WORK ITEM. Each line of the data below holding the word "wneud" must be copied.

DATA RECORDS.

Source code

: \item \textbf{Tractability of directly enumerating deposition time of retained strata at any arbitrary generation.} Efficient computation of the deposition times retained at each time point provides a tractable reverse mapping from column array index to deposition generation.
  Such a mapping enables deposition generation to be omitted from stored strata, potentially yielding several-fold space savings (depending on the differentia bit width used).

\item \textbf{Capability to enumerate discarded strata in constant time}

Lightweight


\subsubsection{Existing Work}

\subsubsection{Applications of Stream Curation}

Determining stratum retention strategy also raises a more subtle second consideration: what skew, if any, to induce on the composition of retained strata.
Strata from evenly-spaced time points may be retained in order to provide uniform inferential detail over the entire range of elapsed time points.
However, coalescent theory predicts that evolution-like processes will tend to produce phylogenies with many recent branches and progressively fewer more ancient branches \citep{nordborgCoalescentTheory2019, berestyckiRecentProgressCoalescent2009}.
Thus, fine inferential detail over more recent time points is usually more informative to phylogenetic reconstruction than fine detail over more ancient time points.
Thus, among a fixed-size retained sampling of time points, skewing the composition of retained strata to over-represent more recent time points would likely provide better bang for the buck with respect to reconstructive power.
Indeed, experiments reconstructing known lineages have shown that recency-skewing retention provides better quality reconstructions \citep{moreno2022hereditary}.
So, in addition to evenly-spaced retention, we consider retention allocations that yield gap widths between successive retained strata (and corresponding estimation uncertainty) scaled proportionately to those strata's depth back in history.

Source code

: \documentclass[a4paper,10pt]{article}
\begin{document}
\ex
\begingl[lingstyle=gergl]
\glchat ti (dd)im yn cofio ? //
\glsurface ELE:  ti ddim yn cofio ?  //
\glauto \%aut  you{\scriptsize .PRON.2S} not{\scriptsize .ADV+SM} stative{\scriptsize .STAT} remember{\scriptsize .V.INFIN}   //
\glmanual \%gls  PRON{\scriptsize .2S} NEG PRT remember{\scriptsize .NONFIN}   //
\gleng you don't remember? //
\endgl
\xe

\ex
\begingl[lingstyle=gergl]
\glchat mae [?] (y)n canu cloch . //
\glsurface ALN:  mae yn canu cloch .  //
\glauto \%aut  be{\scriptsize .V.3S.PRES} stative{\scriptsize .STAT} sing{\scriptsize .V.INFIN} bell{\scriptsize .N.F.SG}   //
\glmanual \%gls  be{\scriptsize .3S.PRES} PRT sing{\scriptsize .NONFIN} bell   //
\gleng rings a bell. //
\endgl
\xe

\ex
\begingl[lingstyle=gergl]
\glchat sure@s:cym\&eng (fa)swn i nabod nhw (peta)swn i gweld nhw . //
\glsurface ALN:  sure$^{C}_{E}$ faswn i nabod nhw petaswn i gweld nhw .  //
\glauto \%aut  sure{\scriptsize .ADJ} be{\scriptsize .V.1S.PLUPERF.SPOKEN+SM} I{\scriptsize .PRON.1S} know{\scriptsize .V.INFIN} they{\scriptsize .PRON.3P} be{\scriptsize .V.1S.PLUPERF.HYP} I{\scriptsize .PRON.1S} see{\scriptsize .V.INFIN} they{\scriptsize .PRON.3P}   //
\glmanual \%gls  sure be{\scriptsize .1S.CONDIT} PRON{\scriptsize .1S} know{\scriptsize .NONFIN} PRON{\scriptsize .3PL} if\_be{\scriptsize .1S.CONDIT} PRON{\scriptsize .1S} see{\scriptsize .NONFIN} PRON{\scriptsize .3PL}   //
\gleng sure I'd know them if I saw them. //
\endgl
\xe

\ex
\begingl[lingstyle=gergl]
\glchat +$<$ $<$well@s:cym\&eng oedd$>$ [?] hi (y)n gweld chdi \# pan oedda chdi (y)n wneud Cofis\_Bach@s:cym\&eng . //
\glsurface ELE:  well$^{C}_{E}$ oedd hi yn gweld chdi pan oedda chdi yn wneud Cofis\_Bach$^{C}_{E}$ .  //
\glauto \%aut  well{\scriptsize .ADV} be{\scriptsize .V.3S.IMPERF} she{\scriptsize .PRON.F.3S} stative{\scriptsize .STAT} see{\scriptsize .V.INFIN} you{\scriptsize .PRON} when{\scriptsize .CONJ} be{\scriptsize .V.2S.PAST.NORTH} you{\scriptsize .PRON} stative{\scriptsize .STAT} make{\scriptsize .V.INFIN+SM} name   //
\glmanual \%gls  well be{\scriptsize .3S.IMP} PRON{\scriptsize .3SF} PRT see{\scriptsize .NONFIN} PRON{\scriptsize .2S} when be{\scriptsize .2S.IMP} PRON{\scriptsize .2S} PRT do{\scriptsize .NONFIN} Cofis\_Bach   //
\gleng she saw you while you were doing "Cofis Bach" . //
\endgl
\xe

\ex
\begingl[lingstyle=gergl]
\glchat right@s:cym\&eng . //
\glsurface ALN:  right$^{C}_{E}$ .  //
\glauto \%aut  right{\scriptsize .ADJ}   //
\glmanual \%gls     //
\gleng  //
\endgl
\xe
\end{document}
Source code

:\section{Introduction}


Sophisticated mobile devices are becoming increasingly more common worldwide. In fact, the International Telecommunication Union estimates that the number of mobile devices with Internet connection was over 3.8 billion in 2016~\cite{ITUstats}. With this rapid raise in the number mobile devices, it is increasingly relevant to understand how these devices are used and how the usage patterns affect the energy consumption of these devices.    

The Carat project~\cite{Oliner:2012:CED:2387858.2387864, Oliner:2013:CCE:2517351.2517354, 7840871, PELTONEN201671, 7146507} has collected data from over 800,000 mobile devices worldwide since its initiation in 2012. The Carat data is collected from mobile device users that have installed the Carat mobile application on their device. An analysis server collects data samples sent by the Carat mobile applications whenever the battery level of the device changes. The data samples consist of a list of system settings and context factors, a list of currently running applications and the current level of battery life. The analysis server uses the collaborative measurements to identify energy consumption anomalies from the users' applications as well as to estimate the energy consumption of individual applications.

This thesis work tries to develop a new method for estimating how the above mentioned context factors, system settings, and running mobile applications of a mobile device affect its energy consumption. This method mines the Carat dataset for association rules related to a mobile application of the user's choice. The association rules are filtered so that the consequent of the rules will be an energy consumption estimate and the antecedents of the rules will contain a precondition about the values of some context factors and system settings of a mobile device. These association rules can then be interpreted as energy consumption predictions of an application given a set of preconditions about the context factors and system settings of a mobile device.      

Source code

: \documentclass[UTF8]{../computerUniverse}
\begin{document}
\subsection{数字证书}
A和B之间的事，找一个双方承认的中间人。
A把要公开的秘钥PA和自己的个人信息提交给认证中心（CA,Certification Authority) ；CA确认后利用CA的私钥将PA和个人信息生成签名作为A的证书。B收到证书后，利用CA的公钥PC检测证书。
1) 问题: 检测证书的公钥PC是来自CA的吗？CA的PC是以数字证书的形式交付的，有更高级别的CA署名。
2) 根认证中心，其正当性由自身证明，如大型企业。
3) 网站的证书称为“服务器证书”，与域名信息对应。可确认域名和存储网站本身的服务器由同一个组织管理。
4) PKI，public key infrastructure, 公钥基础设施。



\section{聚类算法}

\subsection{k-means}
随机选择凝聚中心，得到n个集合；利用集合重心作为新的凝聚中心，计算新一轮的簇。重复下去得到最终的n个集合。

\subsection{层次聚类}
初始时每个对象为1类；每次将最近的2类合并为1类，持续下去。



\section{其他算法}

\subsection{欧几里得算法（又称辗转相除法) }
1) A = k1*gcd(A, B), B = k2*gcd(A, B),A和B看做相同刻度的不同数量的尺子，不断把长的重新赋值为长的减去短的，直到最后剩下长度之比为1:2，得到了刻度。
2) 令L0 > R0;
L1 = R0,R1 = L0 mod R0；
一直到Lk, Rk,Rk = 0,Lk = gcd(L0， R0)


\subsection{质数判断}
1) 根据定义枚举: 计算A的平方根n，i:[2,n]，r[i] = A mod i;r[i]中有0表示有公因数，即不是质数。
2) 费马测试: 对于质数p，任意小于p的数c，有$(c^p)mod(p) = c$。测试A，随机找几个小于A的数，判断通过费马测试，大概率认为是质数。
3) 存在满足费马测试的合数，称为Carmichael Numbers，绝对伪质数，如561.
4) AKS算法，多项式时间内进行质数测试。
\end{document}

SOLUTION FOR THIS TASK.
\glchat +$<$ $<$well@s:cym\&eng oedd$>$ [?] hi (y)n gweld chdi \# pan oedda chdi (y)n wneud Cofis\_Bach@s:cym\&eng . //
\glsurface ELE:  well$^{C}_{E}$ oedd hi yn gweld chdi pan oedda chdi yn wneud Cofis\_Bach$^{C}_{E}$ .  //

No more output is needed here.